What this task involves:
Every line of the data below should be retyped exactly.

Records for the task:
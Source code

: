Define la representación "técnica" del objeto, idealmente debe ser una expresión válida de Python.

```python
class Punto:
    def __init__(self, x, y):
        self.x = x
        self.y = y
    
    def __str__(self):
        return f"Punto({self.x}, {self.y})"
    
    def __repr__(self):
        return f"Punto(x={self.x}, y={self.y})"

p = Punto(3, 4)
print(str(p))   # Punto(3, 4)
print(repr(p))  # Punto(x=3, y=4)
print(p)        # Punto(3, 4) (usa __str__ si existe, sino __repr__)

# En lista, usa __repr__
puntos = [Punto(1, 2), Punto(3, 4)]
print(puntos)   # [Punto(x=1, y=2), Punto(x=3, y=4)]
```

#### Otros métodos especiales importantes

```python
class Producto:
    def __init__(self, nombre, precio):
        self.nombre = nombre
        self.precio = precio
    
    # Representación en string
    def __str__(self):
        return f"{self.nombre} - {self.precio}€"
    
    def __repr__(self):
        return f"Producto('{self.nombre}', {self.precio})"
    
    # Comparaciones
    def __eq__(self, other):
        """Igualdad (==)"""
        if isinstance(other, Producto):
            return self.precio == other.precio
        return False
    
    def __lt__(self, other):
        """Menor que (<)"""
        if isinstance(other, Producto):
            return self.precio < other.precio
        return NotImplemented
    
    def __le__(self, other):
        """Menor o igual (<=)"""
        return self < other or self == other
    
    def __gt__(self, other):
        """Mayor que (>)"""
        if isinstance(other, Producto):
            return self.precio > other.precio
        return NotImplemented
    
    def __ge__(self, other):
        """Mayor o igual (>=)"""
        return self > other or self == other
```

Answer to the exercise:
Source code

:Define la representación "técnica" del objeto, idealmente debe ser una expresión válida de Python.

```python
class Punto:
    def __init__(self, x, y):
        self.x = x
        self.y = y
    
    def __str__(self):
        return f"Punto({self.x}, {self.y})"
    
    def __repr__(self):
        return f"Punto(x={self.x}, y={self.y})"

p = Punto(3, 4)
print(str(p))   # Punto(3, 4)
print(repr(p))  # Punto(x=3, y=4)
print(p)        # Punto(3, 4) (usa __str__ si existe, sino __repr__)

# En lista, usa __repr__
puntos = [Punto(1, 2), Punto(3, 4)]
print(puntos)   # [Punto(x=1, y=2), Punto(x=3, y=4)]
```

#### Otros métodos especiales importantes

```python
class Producto:
    def __init__(self, nombre, precio):
        self.nombre = nombre
        self.precio = precio
    
    # Representación en string
    def __str__(self):
        return f"{self.nombre} - {self.precio}€"
    
    def __repr__(self):
        return f"Producto('{self.nombre}', {self.precio})"
    
    # Comparaciones
    def __eq__(self, other):
        """Igualdad (==)"""
        if isinstance(other, Producto):
            return self.precio == other.precio
        return False
    
    def __lt__(self, other):
        """Menor que (<)"""
        if isinstance(other, Producto):
            return self.precio < other.precio
        return NotImplemented
    
    def __le__(self, other):
        """Menor o igual (<=)"""
        return self < other or self == other
    
    def __gt__(self, other):
        """Mayor que (>)"""
        if isinstance(other, Producto):
            return self.precio > other.precio
        return NotImplemented
    
    def __ge__(self, other):
        """Mayor o igual (>=)"""
        return self > other or self == other
```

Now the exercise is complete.